▸ Work request: Scan the records for lines with the word "title", and copy every such line.

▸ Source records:
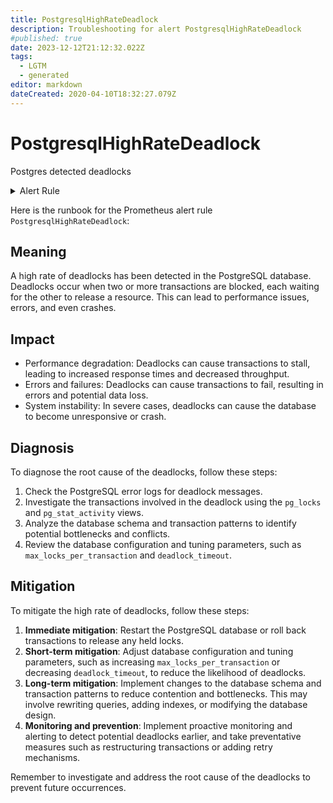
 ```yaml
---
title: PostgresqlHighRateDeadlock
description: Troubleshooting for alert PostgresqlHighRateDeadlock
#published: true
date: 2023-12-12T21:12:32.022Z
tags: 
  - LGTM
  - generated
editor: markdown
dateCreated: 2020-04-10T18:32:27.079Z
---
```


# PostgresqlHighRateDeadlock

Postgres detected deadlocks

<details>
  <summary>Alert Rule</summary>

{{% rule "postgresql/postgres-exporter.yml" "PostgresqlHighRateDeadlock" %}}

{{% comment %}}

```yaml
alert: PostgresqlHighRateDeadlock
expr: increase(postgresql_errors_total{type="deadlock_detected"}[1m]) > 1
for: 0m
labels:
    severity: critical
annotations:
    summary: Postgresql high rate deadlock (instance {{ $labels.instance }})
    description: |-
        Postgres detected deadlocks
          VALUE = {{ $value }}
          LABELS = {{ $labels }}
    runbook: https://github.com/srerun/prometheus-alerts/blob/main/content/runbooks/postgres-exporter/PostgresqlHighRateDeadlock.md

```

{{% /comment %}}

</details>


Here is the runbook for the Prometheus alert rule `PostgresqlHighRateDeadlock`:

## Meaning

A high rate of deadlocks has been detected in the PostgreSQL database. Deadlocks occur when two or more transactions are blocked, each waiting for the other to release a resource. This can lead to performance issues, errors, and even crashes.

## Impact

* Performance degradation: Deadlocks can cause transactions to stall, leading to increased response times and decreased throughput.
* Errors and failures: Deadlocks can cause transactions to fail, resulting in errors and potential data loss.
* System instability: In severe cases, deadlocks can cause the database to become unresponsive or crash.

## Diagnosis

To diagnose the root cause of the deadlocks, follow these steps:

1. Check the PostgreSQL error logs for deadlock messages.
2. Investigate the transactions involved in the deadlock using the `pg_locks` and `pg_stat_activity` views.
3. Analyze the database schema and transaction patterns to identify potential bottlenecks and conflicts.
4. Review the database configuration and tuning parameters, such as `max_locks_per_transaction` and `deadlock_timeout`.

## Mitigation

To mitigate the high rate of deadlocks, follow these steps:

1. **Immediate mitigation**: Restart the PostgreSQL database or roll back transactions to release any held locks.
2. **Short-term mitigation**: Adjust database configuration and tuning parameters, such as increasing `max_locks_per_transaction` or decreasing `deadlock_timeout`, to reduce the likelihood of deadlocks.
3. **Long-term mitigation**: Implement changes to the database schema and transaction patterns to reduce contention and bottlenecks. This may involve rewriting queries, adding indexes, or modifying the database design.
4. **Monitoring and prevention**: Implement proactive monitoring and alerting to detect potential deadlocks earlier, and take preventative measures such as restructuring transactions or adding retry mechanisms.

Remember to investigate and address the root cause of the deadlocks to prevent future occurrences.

* * *

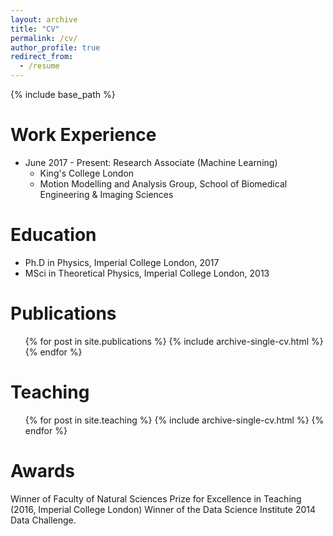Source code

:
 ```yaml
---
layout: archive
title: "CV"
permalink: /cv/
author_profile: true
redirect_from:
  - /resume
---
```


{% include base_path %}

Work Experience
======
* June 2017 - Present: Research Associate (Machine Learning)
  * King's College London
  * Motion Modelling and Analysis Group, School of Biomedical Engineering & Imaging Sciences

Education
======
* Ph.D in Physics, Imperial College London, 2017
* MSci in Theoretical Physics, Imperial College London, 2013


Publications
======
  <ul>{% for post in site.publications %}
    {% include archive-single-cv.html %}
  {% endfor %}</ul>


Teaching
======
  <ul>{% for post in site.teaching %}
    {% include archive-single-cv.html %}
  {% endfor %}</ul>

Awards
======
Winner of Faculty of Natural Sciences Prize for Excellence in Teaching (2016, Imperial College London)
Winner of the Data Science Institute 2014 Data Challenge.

* * *

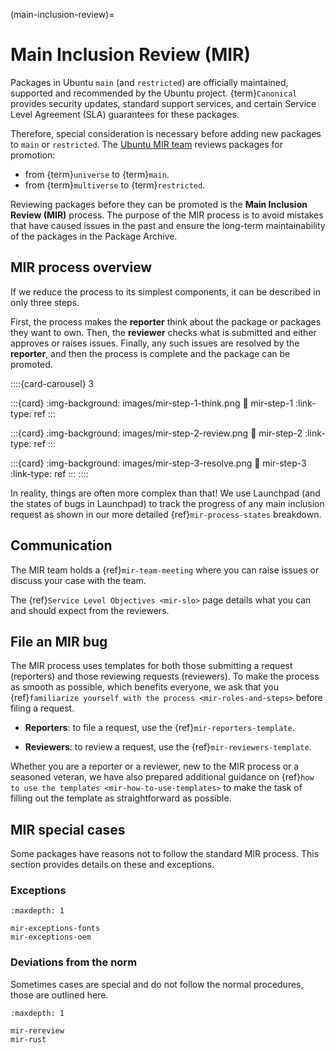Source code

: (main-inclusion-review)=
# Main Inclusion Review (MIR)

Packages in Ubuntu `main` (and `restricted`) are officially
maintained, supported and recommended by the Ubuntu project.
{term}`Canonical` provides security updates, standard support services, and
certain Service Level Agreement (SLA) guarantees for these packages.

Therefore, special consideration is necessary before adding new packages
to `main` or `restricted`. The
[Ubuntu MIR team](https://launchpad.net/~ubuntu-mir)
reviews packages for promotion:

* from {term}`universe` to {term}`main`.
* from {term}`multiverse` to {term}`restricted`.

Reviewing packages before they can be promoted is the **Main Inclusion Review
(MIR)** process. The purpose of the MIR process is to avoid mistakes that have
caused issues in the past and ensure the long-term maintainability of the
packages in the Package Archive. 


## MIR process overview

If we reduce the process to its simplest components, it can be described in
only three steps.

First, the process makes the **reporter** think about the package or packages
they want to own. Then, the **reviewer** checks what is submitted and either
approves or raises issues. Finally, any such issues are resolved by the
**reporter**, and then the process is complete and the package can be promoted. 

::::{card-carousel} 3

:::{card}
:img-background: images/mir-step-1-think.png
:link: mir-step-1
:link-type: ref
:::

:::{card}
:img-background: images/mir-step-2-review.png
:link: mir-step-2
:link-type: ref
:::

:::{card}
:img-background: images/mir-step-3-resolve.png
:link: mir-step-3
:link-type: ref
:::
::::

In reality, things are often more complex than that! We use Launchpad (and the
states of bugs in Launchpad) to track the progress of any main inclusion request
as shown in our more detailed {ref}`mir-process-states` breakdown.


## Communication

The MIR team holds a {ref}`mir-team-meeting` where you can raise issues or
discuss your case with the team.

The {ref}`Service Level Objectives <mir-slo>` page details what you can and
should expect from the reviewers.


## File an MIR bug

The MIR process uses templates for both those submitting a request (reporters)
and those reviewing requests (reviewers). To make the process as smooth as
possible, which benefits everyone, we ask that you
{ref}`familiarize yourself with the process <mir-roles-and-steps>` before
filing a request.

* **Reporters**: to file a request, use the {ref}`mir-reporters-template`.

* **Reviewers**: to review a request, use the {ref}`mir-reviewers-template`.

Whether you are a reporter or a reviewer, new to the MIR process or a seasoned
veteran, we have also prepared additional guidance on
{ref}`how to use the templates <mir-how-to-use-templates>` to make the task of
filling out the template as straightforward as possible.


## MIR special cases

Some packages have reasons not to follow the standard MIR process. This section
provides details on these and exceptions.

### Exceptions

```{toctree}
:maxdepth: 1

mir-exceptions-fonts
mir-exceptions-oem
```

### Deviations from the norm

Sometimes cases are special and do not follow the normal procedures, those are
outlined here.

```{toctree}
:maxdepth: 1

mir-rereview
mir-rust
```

▸ Solution to this exercise:
title: PostgresqlHighRateDeadlock
title: "CV"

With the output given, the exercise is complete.